Sigmund Freud says that “the first human who hurled an insult instead of a stone was the founder of civilization.” In fact, the disputes begin where the dialogue ends, and we understand the concept far more better than other people. Humans have no choice but to talk. Dialogue is used as a means to untie knots. We need to practice dialogue at the family level first, then at the educational level, then at the community level, and most importantly at the political level.
Dialogue does not mean insults, ridicule, blame-seeking, excuse, and distortion. Rather, it begins with hearing; an action that arises from respect for human beings, from a sense of sympathy with the same kind and understanding of others. Dialogue is a reciprocal action and requires the participation of another, and this requires recognizing him as a peer, neither inferior nor superior. This means establishing a horizontal relationship with another. For in the vertical relationship, the work is based on command and obedience, and the dialogue is excluded. Conversation is based on the patience to listen, to put oneself in the audience’s shoes, and to look at the world through their eyes. Only in this way can an end be found to the conflicts.
In Afghanistan, however, dialogue is not a deep-rooted tradition. Hence, parties and groups have preferred to be one-sided speakers rather than conversation, which means monologue rather than dialogue. Because of this, we have witnessed more than just dialogue, and as a result, ended up with controversy.

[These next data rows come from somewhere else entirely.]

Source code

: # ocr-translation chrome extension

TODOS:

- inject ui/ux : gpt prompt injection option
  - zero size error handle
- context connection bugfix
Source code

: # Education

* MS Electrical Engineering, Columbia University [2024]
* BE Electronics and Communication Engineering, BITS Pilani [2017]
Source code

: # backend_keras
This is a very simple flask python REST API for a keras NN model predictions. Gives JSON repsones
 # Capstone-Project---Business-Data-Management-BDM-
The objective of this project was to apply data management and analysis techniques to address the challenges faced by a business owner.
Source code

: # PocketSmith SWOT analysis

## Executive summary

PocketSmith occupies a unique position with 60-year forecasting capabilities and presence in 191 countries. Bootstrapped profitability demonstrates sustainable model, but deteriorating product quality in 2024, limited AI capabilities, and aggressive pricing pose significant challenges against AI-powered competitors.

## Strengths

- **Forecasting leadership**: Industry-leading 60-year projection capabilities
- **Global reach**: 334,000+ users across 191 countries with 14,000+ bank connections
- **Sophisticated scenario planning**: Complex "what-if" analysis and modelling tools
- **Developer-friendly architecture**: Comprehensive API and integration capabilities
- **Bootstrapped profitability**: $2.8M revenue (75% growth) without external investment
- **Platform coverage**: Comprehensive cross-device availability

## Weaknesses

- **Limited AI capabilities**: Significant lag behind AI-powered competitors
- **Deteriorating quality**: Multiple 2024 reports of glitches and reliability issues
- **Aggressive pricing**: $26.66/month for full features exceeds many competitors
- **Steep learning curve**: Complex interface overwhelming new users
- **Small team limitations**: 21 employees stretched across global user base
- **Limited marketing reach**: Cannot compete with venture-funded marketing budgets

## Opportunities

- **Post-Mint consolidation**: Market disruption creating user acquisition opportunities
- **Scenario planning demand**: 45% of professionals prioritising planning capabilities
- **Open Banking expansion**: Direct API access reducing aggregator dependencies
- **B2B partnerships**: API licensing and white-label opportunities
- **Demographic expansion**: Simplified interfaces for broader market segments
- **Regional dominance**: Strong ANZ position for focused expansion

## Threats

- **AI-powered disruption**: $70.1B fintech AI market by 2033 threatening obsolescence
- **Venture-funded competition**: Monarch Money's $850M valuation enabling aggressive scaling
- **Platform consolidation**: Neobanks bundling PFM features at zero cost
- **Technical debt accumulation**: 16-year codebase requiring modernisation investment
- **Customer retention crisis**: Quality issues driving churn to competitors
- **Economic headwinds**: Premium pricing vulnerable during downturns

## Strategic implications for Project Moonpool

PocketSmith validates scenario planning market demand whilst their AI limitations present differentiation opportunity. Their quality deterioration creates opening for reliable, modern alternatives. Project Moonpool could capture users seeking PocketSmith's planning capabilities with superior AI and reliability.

In the absence of dialogue, it is said that the sound of a gun is louder than the throat of a man and the cry of battle is louder than the festivals of peace and empathy. This is where tyranny arises and the voices are muffled in the throats and nothing is left in anyone but anger.
Dialogue, however, is not a choice, it is a fundamental and eternal need, especially if we do not want war and guns to be an integral part of our destiny. In order to untie the knots, we have to talk, meaning we should encourage dialogue between ethnic groups, dialogue between parties, dialogue between religions, dialogue between scientific and philosophical disciplines, and most importantly, dialogue between people and governments.
The media is a platform for practicing dialogue, and media freedom provides an opportunity to learn the methods of dialogue. Any restriction on the media and any attempt to suppress freedom of expression is pushing a society further into obstruction and thus paving the way for more violence. To encourage tolerance, we need to rely on reflective, insightful conversation.